_Activity_.
Scan the records for the string "normal", then copy each line that has it.

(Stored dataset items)

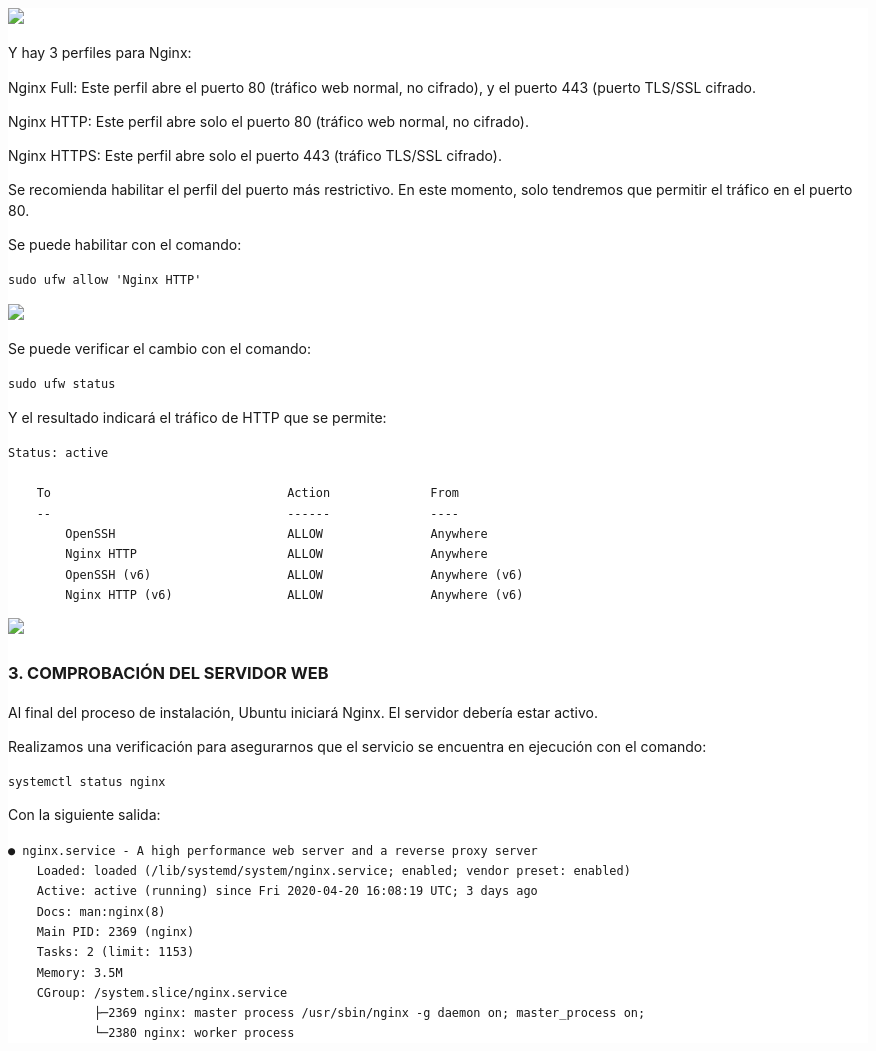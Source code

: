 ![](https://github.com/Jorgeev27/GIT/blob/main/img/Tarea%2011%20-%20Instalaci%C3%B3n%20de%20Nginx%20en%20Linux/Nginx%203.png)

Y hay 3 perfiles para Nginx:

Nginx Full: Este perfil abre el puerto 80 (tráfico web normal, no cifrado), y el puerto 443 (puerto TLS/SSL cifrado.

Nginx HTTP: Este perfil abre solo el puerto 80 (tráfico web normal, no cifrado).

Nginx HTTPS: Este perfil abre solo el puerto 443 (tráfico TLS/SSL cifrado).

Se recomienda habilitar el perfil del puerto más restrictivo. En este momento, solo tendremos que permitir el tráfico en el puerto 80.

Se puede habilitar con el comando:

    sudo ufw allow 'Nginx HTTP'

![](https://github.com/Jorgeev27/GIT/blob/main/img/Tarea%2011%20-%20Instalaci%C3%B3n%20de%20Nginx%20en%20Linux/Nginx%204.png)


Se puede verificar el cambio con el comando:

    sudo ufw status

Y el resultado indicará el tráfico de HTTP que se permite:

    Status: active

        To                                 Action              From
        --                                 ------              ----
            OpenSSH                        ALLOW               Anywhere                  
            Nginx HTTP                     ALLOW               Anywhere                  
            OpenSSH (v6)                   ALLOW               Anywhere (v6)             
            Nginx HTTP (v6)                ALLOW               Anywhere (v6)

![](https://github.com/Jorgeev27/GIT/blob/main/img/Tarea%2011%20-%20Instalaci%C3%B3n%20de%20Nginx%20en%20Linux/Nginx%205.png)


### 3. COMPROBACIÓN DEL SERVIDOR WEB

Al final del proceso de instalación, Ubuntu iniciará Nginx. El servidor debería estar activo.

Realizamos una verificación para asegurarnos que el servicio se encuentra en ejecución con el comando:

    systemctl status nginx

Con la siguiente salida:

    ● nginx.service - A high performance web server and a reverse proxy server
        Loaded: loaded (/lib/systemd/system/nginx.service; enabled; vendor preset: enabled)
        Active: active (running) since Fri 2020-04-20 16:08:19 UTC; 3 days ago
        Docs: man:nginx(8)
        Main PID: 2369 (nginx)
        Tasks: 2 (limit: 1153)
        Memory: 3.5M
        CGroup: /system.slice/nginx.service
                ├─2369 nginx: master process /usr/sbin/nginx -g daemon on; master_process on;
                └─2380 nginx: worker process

_Exercise answer_.
Nginx Full: Este perfil abre el puerto 80 (tráfico web normal, no cifrado), y el puerto 443 (puerto TLS/SSL cifrado.
Nginx HTTP: Este perfil abre solo el puerto 80 (tráfico web normal, no cifrado).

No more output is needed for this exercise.